TASK TO COMPLETE:
Show every line of the data that includes the word "statuss".

MATERIALS PROVIDED:
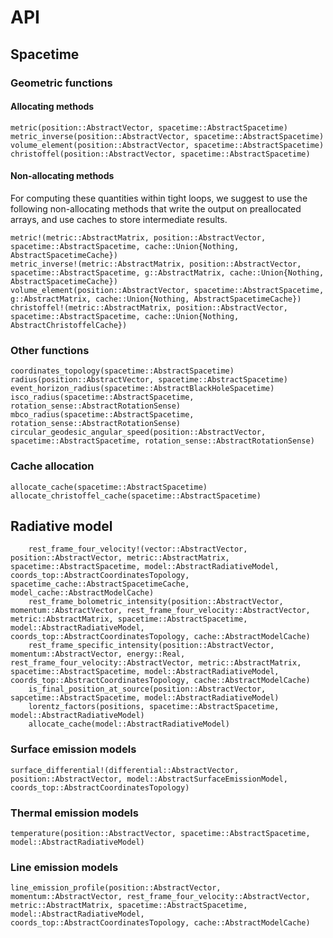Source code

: # API

## Spacetime

### Geometric functions

#### Allocating methods
```@docs
metric(position::AbstractVector, spacetime::AbstractSpacetime)
metric_inverse(position::AbstractVector, spacetime::AbstractSpacetime)
volume_element(position::AbstractVector, spacetime::AbstractSpacetime)
christoffel(position::AbstractVector, spacetime::AbstractSpacetime)
```

#### Non-allocating methods

For computing these quantities within tight loops, we suggest to use the following non-allocating methods that write the output on preallocated arrays, and use caches to store intermediate results. 

```@docs
metric!(metric::AbstractMatrix, position::AbstractVector, spacetime::AbstractSpacetime, cache::Union{Nothing, AbstractSpacetimeCache})
metric_inverse!(metric::AbstractMatrix, position::AbstractVector, spacetime::AbstractSpacetime, g::AbstractMatrix, cache::Union{Nothing, AbstractSpacetimeCache})
volume_element(position::AbstractVector, spacetime::AbstractSpacetime, g::AbstractMatrix, cache::Union{Nothing, AbstractSpacetimeCache})
christoffel!(metric::AbstractMatrix, position::AbstractVector, spacetime::AbstractSpacetime, cache::Union{Nothing, AbstractChristoffelCache})
```

### Other functions

```@docs
coordinates_topology(spacetime::AbstractSpacetime)
radius(position::AbstractVector, spacetime::AbstractSpacetime)
event_horizon_radius(spacetime::AbstractBlackHoleSpacetime)
isco_radius(spacetime::AbstractSpacetime, rotation_sense::AbstractRotationSense)
mbco_radius(spacetime::AbstractSpacetime, rotation_sense::AbstractRotationSense)
circular_geodesic_angular_speed(position::AbstractVector, spacetime::AbstractSpacetime, rotation_sense::AbstractRotationSense)
```

### Cache allocation

```@docs
allocate_cache(spacetime::AbstractSpacetime)
allocate_christoffel_cache(spacetime::AbstractSpacetime)
```

## Radiative model

```@docs
    rest_frame_four_velocity!(vector::AbstractVector, position::AbstractVector, metric::AbstractMatrix, spacetime::AbstractSpacetime, model::AbstractRadiativeModel, coords_top::AbstractCoordinatesTopology, spacetime_cache::AbstractSpacetimeCache, model_cache::AbstractModelCache)
    rest_frame_bolometric_intensity(position::AbstractVector, momentum::AbstractVector, rest_frame_four_velocity::AbstractVector, metric::AbstractMatrix, spacetime::AbstractSpacetime, model::AbstractRadiativeModel, coords_top::AbstractCoordinatesTopology, cache::AbstractModelCache)
    rest_frame_specific_intensity(position::AbstractVector, momentum::AbstractVector, energy::Real, rest_frame_four_velocity::AbstractVector, metric::AbstractMatrix, spacetime::AbstractSpacetime, model::AbstractRadiativeModel, coords_top::AbstractCoordinatesTopology, cache::AbstractModelCache)
    is_final_position_at_source(position::AbstractVector, sapcetime::AbstractSpacetime, model::AbstractRadiativeModel)
    lorentz_factors(positions, spacetime::AbstractSpacetime, model::AbstractRadiativeModel)
    allocate_cache(model::AbstractRadiativeModel)
```

### Surface emission models

```@docs
surface_differential!(differential::AbstractVector, position::AbstractVector, model::AbstractSurfaceEmissionModel, coords_top::AbstractCoordinatesTopology)
```

### Thermal emission models

```@docs
temperature(position::AbstractVector, spacetime::AbstractSpacetime, model::AbstractRadiativeModel)
```

### Line emission models

```@docs
line_emission_profile(position::AbstractVector, momentum::AbstractVector, rest_frame_four_velocity::AbstractVector, metric::AbstractMatrix, spacetime::AbstractSpacetime, model::AbstractRadiativeModel, coords_top::AbstractCoordinatesTopology, cache::AbstractModelCache)
```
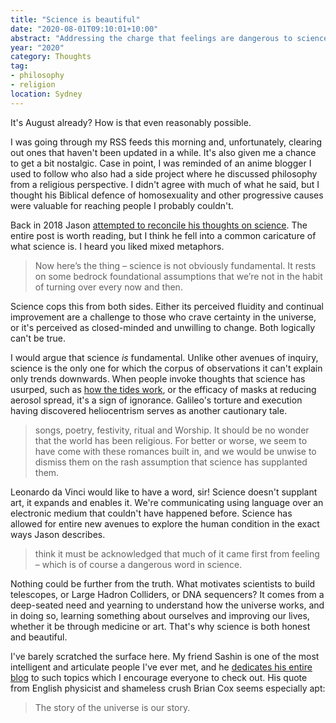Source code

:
 ```yaml
---
title: "Science is beautiful"
date: "2020-08-01T09:10:01+10:00"
abstract: "Addressing the charge that feelings are dangerous to science, that it supplants art, and that it’s somehow not fundamental to our understanding of the universe."
year: "2020"
category: Thoughts
tag:
- philosophy
- religion
location: Sydney
---
```

It's August already? How is that even reasonably possible.

I was going through my RSS feeds this morning and, unfortunately, clearing out ones that haven't been updated in a while. It's also given me a chance to get a bit nostalgic. Case in point, I was reminded of an anime blogger I used to follow who also had a side project where he discussed philosophy from a religious perspective. I didn't agree with much of what he said, but I thought his Biblical defence of homosexuality and other progressive causes were valuable for reaching people I probably couldn't.

Back in 2018 Jason [attempted to reconcile his thoughts on science](https://yuenhoe.com/essays/2018/06/08/a-pie-slice-for-mysticism/). The entire post is worth reading, but I think he fell into a common caricature of what science is. I heard you liked mixed metaphors.

> Now here’s the thing – science is not obviously fundamental. It rests on some bedrock foundational assumptions that we’re not in the habit of turning over every now and then. 

Science cops this from both sides. Either its perceived fluidity and continual improvement are a challenge to those who crave certainty in the universe, or it's perceived as closed-minded and unwilling to change. Both logically can't be true.

I would argue that science *is* fundamental. Unlike other avenues of inquiry, science is the only one for which the corpus of observations it can't explain only trends downwards. When people invoke thoughts that science has usurped, such as [how the tides work](https://www.newser.com/story/109164/bill-oreilly-to-atheists-you-cant-explain-the-tides.html), or the efficacy of masks at reducing aerosol spread, it's a sign of ignorance. Galileo's torture and execution having discovered heliocentrism serves as another cautionary tale.

> songs, poetry, festivity, ritual and Worship. It should be no wonder that the world has been religious. For better or worse, we seem to have come with these romances built in, and we would be unwise to dismiss them on the rash assumption that science has supplanted them.

Leonardo da Vinci would like to have a word, sir! Science doesn't supplant art, it expands and enables it. We're communicating using language over an electronic medium that couldn't have happened before. Science has allowed for entire new avenues to explore the human condition in the exact ways Jason describes.

> think it must be acknowledged that much of it came first from feeling – which is of course a dangerous word in science. 

Nothing could be further from the truth. What motivates scientists to build telescopes, or Large Hadron Colliders, or DNA sequencers? It comes from a deep-seated need and yearning to understand how the universe works, and in doing so, learning something about ourselves and improving our lives, whether it be through medicine or art. That's why science is both honest and beautiful.

I've barely scratched the surface here. My friend Sashin is one of the most intelligent and articulate people I've ever met, and he [dedicates his entire blog](sashinexists.com) to such topics which I encourage everyone to check out. His quote from English physicist and shameless crush Brian Cox seems especially apt:

> The story of the universe is our story.

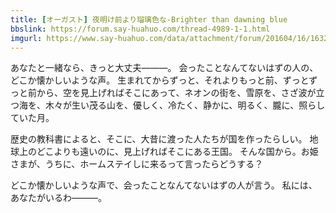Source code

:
 ```yaml
---
title: [オーガスト] 夜明け前より瑠璃色な-Brighter than dawning blue
bbslink: https://forum.say-huahuo.com/thread-4989-1-1.html
imgurl: https://www.say-huahuo.com/data/attachment/forum/201604/16/163246il2qfkrn2511p59d.jpg
---
```


あなたと一緒なら、きっと大丈夫―――。
会ったことなんてないはずの人の、どこか懐かしいような声。
生まれてからずっと、それよりもっと前、ずっとずっと前から、空を見上げればそこにあって、ネオンの街を、雪原を、さざ波が立つ海を、木々が生い茂る山を、優しく、冷たく、静かに、明るく、朧に、照らしていた月。

歴史の教科書によると、そこに、大昔に渡った人たちが国を作ったらしい。
地球上のどこよりも遠いのに、見上げればそこにある王国。
そんな国から。お姫さまが、うちに、ホームステイしに来るって言ったらどうする？

どこか懐かしいような声で、会ったことなんてないはずの人が言う。
私には、あなたがいるわ―――。<!--more-->
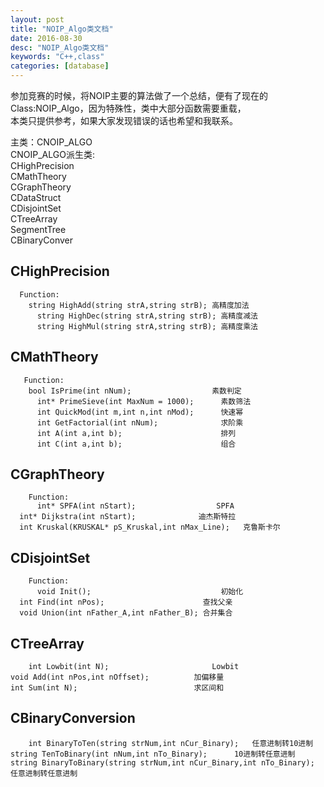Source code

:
 ```yaml
---
layout: post
title: "NOIP_Algo类文档"
date: 2016-08-30
desc: "NOIP_Algo类文档"
keywords: "C++,class"
categories: [database]
---
```


参加竞赛的时候，将NOIP主要的算法做了一个总结，便有了现在的Class:NOIP_Algo，因为特殊性，类中大部分函数需要重载，  
本类只提供参考，如果大家发现错误的话也希望和我联系。  

主类：CNOIP_ALGO  
    CNOIP_ALGO派生类:  
    CHighPrecision  
    CMathTheory  
    CGraphTheory  
    CDataStruct  
      CDisjointSet  
      CTreeArray  
      SegmentTree  
    CBinaryConver  
    
    
 ## CHighPrecision  
      Function:  
        string HighAdd(string strA,string strB); 高精度加法  
	      string HighDec(string strA,string strB); 高精度减法  
	      string HighMul(string strA,string strB); 高精度乘法  
	      
  ## CMathTheory
       Function:
        bool IsPrime(int nNum);                  素数判定
	      int* PrimeSieve(int MaxNum = 1000);      素数筛法
	      int QuickMod(int m,int n,int nMod);      快速幂
	      int GetFactorial(int nNum);              求阶乘
	      int A(int a,int b);                      排列
	      int C(int a,int b);                      组合
          
   ## CGraphTheory
        Function:
          int* SPFA(int nStart);                  SPFA
	  int* Dijkstra(int nStart);              迪杰斯特拉
	  int Kruskal(KRUSKAL* pS_Kruskal,int nMax_Line);   克鲁斯卡尔
          
   ## CDisjointSet
        Function:
          void Init();                             初始化
	  int Find(int nPos);                      查找父亲
	  void Union(int nFather_A,int nFather_B); 合并集合
          
   ## CTreeArray
        int Lowbit(int N);                       Lowbit
	void Add(int nPos,int nOffset);          加偏移量
	int Sum(int N);                          求区间和
          
   ## CBinaryConversion
        int BinaryToTen(string strNum,int nCur_Binary);   任意进制转10进制
	string TenToBinary(int nNum,int nTo_Binary);      10进制转任意进制
	string BinaryToBinary(string strNum,int nCur_Binary,int nTo_Binary); 任意进制转任意进制
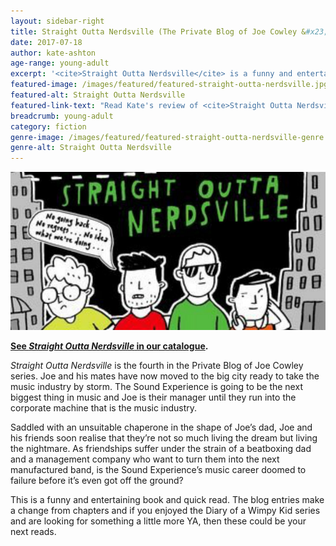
 ```yaml
---
layout: sidebar-right
title: Straight Outta Nerdsville (The Private Blog of Joe Cowley &#x23;4) by Ben Davis
date: 2017-07-18
author: kate-ashton
age-range: young-adult
excerpt: '<cite>Straight Outta Nerdsville</cite> is a funny and entertaining quick read.'
featured-image: /images/featured/featured-straight-outta-nerdsville.jpg
featured-alt: Straight Outta Nerdsville
featured-link-text: "Read Kate's review of <cite>Straight Outta Nerdsville</cite>, by Ben Davis."
breadcrumb: young-adult
category: fiction
genre-image: /images/featured/featured-straight-outta-nerdsville-genre.jpg
genre-alt: Straight Outta Nerdsville
---
```


![Straight Outta Nerdsville](/images/featured/featured-straight-outta-nerdsville.jpg)

**[See <cite>Straight Outta Nerdsville</cite> in our catalogue](https://suffolk.spydus.co.uk/cgi-bin/spydus.exe/ENQ/OPAC/BIBENQ?BRN=2134474).**

<cite>Straight Outta Nerdsville</cite> is the fourth in the Private Blog of Joe Cowley series. Joe and his mates have now moved to the big city ready to take the music industry by storm. The Sound Experience is going to be the next biggest thing in music and Joe is their manager until they run into the corporate machine that is the music industry.

Saddled with an unsuitable chaperone in the shape of Joe’s dad, Joe and his friends soon realise that they’re not so much living the dream but living the nightmare. As friendships suffer under the strain of a beatboxing dad and a management company who want to turn them into the next manufactured band, is the Sound Experience’s music career doomed to failure before it’s even got off the ground?

This is a funny and entertaining book and quick read. The blog entries make a change from chapters and if you enjoyed the Diary of a Wimpy Kid series and are looking for something a little more YA, then these could be your next reads.
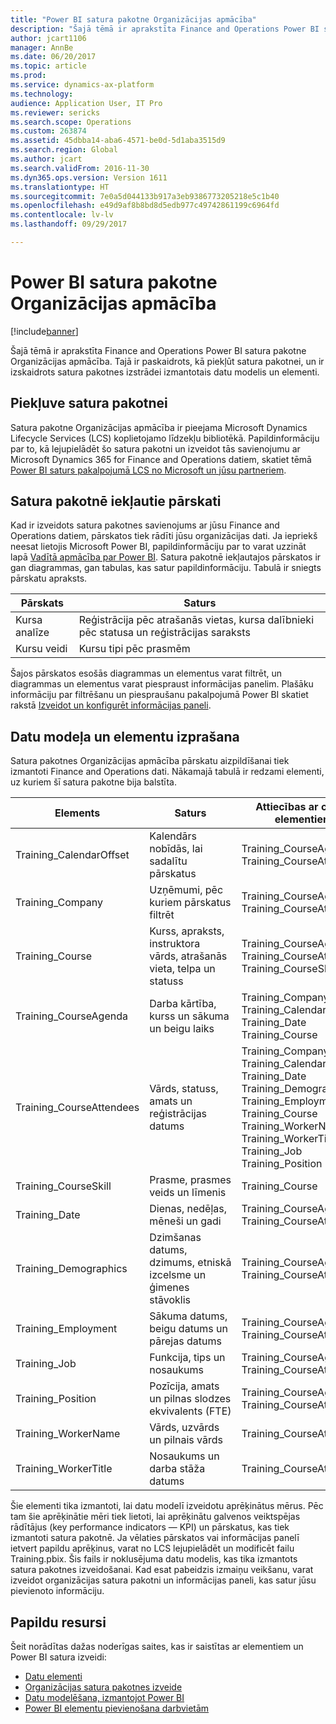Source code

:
 ```yaml
---
title: "Power BI satura pakotne Organizācijas apmācība"
description: "Šajā tēmā ir aprakstīta Finance and Operations Power BI satura pakotne Organizācijas apmācība. Tajā ir paskaidrots, kā piekļūt satura pakotnei, un ir izskaidrots satura pakotnes izstrādei izmantotais datu modelis un elementi."
author: jcart1106
manager: AnnBe
ms.date: 06/20/2017
ms.topic: article
ms.prod: 
ms.service: dynamics-ax-platform
ms.technology: 
audience: Application User, IT Pro
ms.reviewer: sericks
ms.search.scope: Operations
ms.custom: 263874
ms.assetid: 45dbba14-aba6-4571-be0d-5d1aba3515d9
ms.search.region: Global
ms.author: jcart
ms.search.validFrom: 2016-11-30
ms.dyn365.ops.version: Version 1611
ms.translationtype: HT
ms.sourcegitcommit: 7e0a5d044133b917a3eb9386773205218e5c1b40
ms.openlocfilehash: e49d9af8b8bd8d5edb977c49742861199c6964fd
ms.contentlocale: lv-lv
ms.lasthandoff: 09/29/2017

---
```


# <a name="organizational-training-power-bi-content"></a>Power BI satura pakotne Organizācijas apmācība

[!include[banner](../includes/banner.md)]


Šajā tēmā ir aprakstīta Finance and Operations Power BI satura pakotne Organizācijas apmācība. Tajā ir paskaidrots, kā piekļūt satura pakotnei, un ir izskaidrots satura pakotnes izstrādei izmantotais datu modelis un elementi.

<a name="accessing-the-content-pack"></a>Piekļuve satura pakotnei
--------------------------

Satura pakotne Organizācijas apmācība ir pieejama Microsoft Dynamics Lifecycle Services (LCS) koplietojamo līdzekļu bibliotēkā. Papildinformāciju par to, kā lejupielādēt šo satura pakotni un izveidot tās savienojumu ar Microsoft Dynamics 365 for Finance and Operations datiem, skatiet tēmā [Power BI saturs pakalpojumā LCS no Microsoft un jūsu partneriem](power-bi-content-microsoft-partners.md).

## <a name="reports-that-are-included-in-the-content-pack"></a>Satura pakotnē iekļautie pārskati
Kad ir izveidots satura pakotnes savienojums ar jūsu Finance and Operations datiem, pārskatos tiek rādīti jūsu organizācijas dati. Ja iepriekš neesat lietojis Microsoft Power BI, papildinformāciju par to varat uzzināt lapā [Vadītā apmācība par Power BI](https://powerbi.microsoft.com/en-us/guided-learning/?WT.mc_id=PBIService_GetData). Satura pakotnē iekļautajos pārskatos ir gan diagrammas, gan tabulas, kas satur papildinformāciju. Tabulā ir sniegts pārskatu apraksts.

| Pārskats          | Saturs                                                                    |
|-----------------|-----------------------------------------------------------------------------|
| Kursa analīze | Reģistrācija pēc atrašanās vietas, kursa dalībnieki pēc statusa un reģistrācijas saraksts |
| Kursu veidi    | Kursu tipi pēc prasmēm                                                       |

Šajos pārskatos esošās diagrammas un elementus varat filtrēt, un diagrammas un elementus varat piespraust informācijas panelim. Plašāku informāciju par filtrēšanu un piespraušanu pakalpojumā Power BI skatiet rakstā [Izveidot un konfigurēt informācijas paneli](https://powerbi.microsoft.com/en-us/guided-learning/powerbi-learning-4-2-create-configure-dashboards).

## <a name="understanding-the-data-model-and-entities"></a>Datu modeļa un elementu izprašana
Satura pakotnes Organizācijas apmācība pārskatu aizpildīšanai tiek izmantoti Finance and Operations dati. Nākamajā tabulā ir redzami elementi, uz kuriem šī satura pakotne bija balstīta.

| Elements                    | Saturs                                                         | Attiecības ar citiem elementiem                                                                                                                                                                  |
|---------------------------|------------------------------------------------------------------|----------------------------------------------------------------------------------------------------------------------------------------------------------------------------------------------------|
| Training\_CalendarOffset  | Kalendārs nobīdās, lai sadalītu pārskatus                                | Training\_CourseAgenda Training\_CourseAttendees                                                                                                                                                   |
| Training\_Company         | Uzņēmumi, pēc kuriem pārskatus filtrēt                                   | Training\_CourseAgenda Training\_CourseAttendees                                                                                                                                                   |
| Training\_Course          | Kurss, apraksts, instruktora vārds, atrašanās vieta, telpa un statuss | Training\_CourseAgenda Training\_CourseAttendees Training\_CourseSkill                                                                                                                             |
| Training\_CourseAgenda    | Darba kārtība, kurss un sākuma un beigu laiks                          | Training\_Company Training\_CalendarOffset Training\_Date Training\_Course                                                                                                                         |
| Training\_CourseAttendees | Vārds, statuss, amats un reģistrācijas datums                         | Training\_Company Training\_CalendarOffset Training\_Date Training\_Demographics Training\_Employment Training\_Course Training\_WorkerName Training\_WorkerTitle Training\_Job Training\_Position |
| Training\_CourseSkill     | Prasme, prasmes veids un līmenis                                     | Training\_Course                                                                                                                                                                                   |
| Training\_Date            | Dienas, nedēļas, mēneši un gadi                                   | Training\_CourseAgenda Training\_CourseAttendees                                                                                                                                                   |
| Training\_Demographics    | Dzimšanas datums, dzimums, etniskā izcelsme un ģimenes stāvoklis         | Training\_CourseAgenda Training\_CourseAttendees                                                                                                                                                   |
| Training\_Employment      | Sākuma datums, beigu datums un pārejas datums                        | Training\_CourseAgenda Training\_CourseAttendees                                                                                                                                                   |
| Training\_Job             | Funkcija, tips un nosaukums                                        | Training\_CourseAgenda Training\_CourseAttendees                                                                                                                                                   |
| Training\_Position        | Pozīcija, amats un pilnas slodzes ekvivalents (FTE)                  | Training\_CourseAgenda Training\_CourseAttendees                                                                                                                                                   |
| Training\_WorkerName      | Vārds, uzvārds un pilnais vārds                             | Training\_CourseAttendees                                                                                                                                                                          |
| Training\_WorkerTitle     | Nosaukums un darba stāža datums                                         | Training\_CourseAttendees                                                                                                                                                                          |

Šie elementi tika izmantoti, lai datu modelī izveidotu aprēķinātus mērus. Pēc tam šie aprēķinātie mēri tiek lietoti, lai aprēķinātu galvenos veiktspējas rādītājus (key performance indicators — KPI) un pārskatus, kas tiek izmantoti satura pakotnē. Ja vēlaties pārskatos vai informācijas panelī ietvert papildu aprēķinus, varat no LCS lejupielādēt un modificēt failu Training.pbix. Šis fails ir noklusējuma datu modelis, kas tika izmantots satura pakotnes izveidošanai. Kad esat pabeidzis izmaiņu veikšanu, varat izveidot organizācijas satura pakotni un informācijas paneli, kas satur jūsu pievienoto informāciju.

## <a name="additional-resources"></a>Papildu resursi
Šeit norādītas dažas noderīgas saites, kas ir saistītas ar elementiem un Power BI satura izveidi:

-   [Datu elementi](https://blogs.msdn.microsoft.com/dynamicsaxbi/2016/06/09/power-bi-integration-with-entity-store-in-dynamics-ax-7-may-update/)
-   [Organizācijas satura pakotnes izveide](https://powerbi.microsoft.com/en-us/documentation/powerbi-service-organizational-content-packs-introduction/)
-   [Datu modelēšana, izmantojot Power BI](https://powerbi.microsoft.com/en-us/guided-learning/powerbi-learning-2-1-intro-modeling-data)
-   [Power BI elementu pievienošana darbvietām](https://blogs.msdn.microsoft.com/dynamicsaxbi/2016/07/06/pinning-power-bi-reports-to-dynamics-ax-client/)





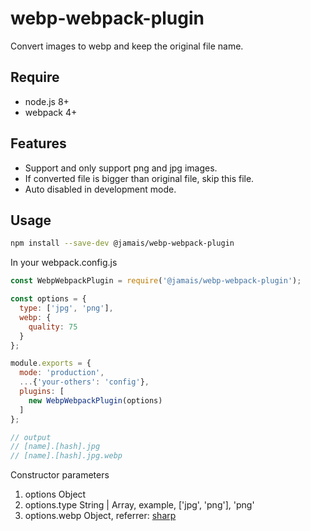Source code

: # webp-webpack-plugin
Convert images to webp and keep the original file name.

## Require

* node.js 8+
* webpack 4+

## Features

* Support and only support png and jpg images.
* If converted file is bigger than original file, skip this file.
* Auto disabled in development mode.

## Usage

```bash
npm install --save-dev @jamais/webp-webpack-plugin
```

In your webpack.config.js

```javascript
const WebpWebpackPlugin = require('@jamais/webp-webpack-plugin');

const options = {
  type: ['jpg', 'png'],
  webp: {
    quality: 75
  }
};

module.exports = {
  mode: 'production',
  ...{'your-others': 'config'},
  plugins: [
    new WebpWebpackPlugin(options)
  ]
};

// output
// [name].[hash].jpg
// [name].[hash].jpg.webp
```

Constructor parameters

1. options Object
  1. options.type String | Array, example, ['jpg', 'png'], 'png'
  2. options.webp Object, referrer: [sharp](https://github.com/lovell/sharp)
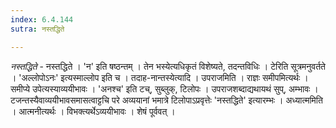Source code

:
 ```yaml
---
index: 6.4.144
sutra: नस्तद्धिते

---
```

_नस्तद्धिते_ - नस्तद्धिते । 'न' इति षष्ठन्तम् । तेन भस्येत्यधिकृतं विशेष्यते, तदन्तविधिः । टेरिति सूत्रमनुवर्तते । 'अल्लोपोऽनः' इत्यस्माल्लोप इति च । तदाह-नान्तस्येत्यादि । उपराजमिति । राज्ञः समीपमित्यर्थः । समीप्ये उपेत्यस्याव्ययीभावः । 'अनश्च' इति टच्, सुब्लुक्, टिलोपः । उपराजशब्दाद्यथायथं सुप्, अम्भावः । टजन्तस्यैवाव्ययीभावसमासत्वाट्टचि परे अव्ययानां भमात्रे टिलोपाऽप्रवृत्तेः 'नस्तद्धिते' इत्यारम्भः । अध्यात्ममिति । आत्मनीत्यर्थः । विभक्त्यर्थेऽव्ययीभावः । शेषं पूर्ववत् ।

EXERCISE ANSWER:
| Training\_Course          | Kurss, apraksts, instruktora vārds, atrašanās vieta, telpa un statuss | Training\_CourseAgenda Training\_CourseAttendees Training\_CourseSkill                                                                                                                             |
| Training\_CourseAttendees | Vārds, statuss, amats un reģistrācijas datums                         | Training\_Company Training\_CalendarOffset Training\_Date Training\_Demographics Training\_Employment Training\_Course Training\_WorkerName Training\_WorkerTitle Training\_Job Training\_Position |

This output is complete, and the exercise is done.